Han pasado dos meses y no he sabido de ella. Puede que se enfadara, al menos, eso creo. Quizá fue una campaña algo atrevida, puede que en cierto modo soez, aunque tratándose de conejos me reitero en mi buen gusto y puntería.

 Lo cierto es que no me disgusté en absoluto. Total para lo que iba a cobrar, me daba exactamente lo mismo. Dejé que los días pasaran y que el bálsamo del alcohol me meciera hora tras hora, confundiendo narcosis y vigilia.

 

Y cuando la primavera  asomó en forma de radiantes haces de luz, luminosos y molestos, regresó Inriquito de donde fuera que hubiera estado. Como en otras ocasiones, no me apercibí de su presencia hasta que lo tuve al lado.

—¿Qué tal Pablo, cómo lo llevas?

Me sobresalté. Me pilló meando y el susto provocó que parte del orín manchara todavía más la tapa y el suelo.

—¡Inriquito, qué susto me has dado!¡Por dios!

Se echó a reír ante mi espontánea ocurrencia.

Me acompañó al salón y nos sentamos uno al lado del otro.

—¿Y a ti, qué tal?

—Bien, bien. A mí siempre me va bien. Soy el hijo de un dios. El provee y se preocupa de aspectos que me son ajenos.

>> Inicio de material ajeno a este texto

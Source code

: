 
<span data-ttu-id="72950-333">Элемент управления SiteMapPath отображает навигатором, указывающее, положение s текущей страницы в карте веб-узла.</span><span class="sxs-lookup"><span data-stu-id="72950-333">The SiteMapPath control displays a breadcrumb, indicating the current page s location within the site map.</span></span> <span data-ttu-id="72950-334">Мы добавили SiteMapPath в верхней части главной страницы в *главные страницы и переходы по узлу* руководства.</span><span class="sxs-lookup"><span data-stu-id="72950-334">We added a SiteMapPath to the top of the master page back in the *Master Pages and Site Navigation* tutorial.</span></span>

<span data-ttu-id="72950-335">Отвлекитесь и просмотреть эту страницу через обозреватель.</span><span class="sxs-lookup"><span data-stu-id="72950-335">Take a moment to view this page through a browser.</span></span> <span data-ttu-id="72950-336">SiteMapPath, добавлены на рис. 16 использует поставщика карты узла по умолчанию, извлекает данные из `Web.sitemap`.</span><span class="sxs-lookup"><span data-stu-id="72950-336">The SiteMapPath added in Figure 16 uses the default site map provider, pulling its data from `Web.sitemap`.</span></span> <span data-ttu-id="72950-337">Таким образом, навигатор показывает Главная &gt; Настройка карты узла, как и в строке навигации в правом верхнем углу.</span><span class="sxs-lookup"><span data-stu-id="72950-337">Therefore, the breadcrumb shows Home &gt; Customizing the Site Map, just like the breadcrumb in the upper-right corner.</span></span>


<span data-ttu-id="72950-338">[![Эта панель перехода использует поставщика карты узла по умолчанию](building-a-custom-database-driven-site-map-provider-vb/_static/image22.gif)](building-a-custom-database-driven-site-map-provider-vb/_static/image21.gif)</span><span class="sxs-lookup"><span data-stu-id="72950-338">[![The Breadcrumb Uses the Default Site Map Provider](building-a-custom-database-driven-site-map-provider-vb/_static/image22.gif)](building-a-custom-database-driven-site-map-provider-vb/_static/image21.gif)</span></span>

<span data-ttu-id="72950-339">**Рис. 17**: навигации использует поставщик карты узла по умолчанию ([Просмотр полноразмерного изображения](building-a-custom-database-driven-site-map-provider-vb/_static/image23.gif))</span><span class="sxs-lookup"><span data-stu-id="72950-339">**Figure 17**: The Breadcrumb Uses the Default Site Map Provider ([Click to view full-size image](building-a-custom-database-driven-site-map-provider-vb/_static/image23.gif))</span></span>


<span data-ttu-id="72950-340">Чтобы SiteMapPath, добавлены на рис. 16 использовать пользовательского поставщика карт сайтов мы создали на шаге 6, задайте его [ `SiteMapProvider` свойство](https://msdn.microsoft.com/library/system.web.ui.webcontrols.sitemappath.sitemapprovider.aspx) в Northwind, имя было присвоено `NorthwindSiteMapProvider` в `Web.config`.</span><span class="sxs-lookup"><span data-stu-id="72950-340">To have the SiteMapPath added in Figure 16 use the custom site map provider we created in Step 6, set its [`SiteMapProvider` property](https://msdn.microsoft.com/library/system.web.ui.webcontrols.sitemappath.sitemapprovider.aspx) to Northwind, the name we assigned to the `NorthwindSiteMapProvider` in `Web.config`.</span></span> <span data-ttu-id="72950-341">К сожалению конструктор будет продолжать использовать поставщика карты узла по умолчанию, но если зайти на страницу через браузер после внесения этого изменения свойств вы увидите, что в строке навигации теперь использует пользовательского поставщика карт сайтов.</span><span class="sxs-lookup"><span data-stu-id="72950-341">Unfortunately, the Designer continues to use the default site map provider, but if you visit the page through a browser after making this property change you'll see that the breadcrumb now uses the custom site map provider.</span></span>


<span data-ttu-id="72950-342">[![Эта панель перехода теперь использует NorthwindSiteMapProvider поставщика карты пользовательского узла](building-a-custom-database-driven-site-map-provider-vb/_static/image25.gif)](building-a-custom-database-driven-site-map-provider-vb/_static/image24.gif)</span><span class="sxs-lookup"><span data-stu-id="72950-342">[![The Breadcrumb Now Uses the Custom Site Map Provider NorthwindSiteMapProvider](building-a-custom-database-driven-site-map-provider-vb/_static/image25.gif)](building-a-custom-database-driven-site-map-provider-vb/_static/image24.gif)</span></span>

Yo me dedico a ir de aquí para allá.

Sin duda alguna serviría para la política. Que maestría en responder sin decir nada. Todo un actor, sí señor. Se comportaba como el hijo pijo de una familia acomodada y colmada de cualquier parabién necesario o no.

Lo puse al día de mi reciente fracaso. Su rostro me indicó que no aprobaba en absoluto tamaños dislates. Además de pecaminosa, esa publicidad atentaba contra el buen gusto y atacaba directamente a las mujeres, con un mensaje claramente machista.

A mí se me escapó un «¿Ah, sí?», y reconocí que no lo entendía. Inriquito confesó, a renglón seguido, que no le extrañaba, que sumido en esa pocilga, apartado del mundo, inmerso en una espiral de autodestrucción, lo raro es que me acordara de hablar y de escribir. No fui capaz de objetar. Di la callada por respuesta.

No sé si para consolarme o para intranquilizarme y humillarme más, me dijo que había decidido dedicarme unas semanas, apartarse de su ocupada rutina y premiarme con su compañía. Debía de poner en marcha, cuanto antes, un plan de choque para que no me desmoronara y me precipitar al abismo más oscuro y profundo que el ser humano sea capaz de imaginar.

No se lo agradecí. Recibí la noticia como un castigo. Y recordando que ya hacía meses que había convertido el agua en vino, lo dejé solo en el sofá y me amorré al grifo de la cocina.

Me propuse no pasar ni un solo segundo sobrio en su presencia.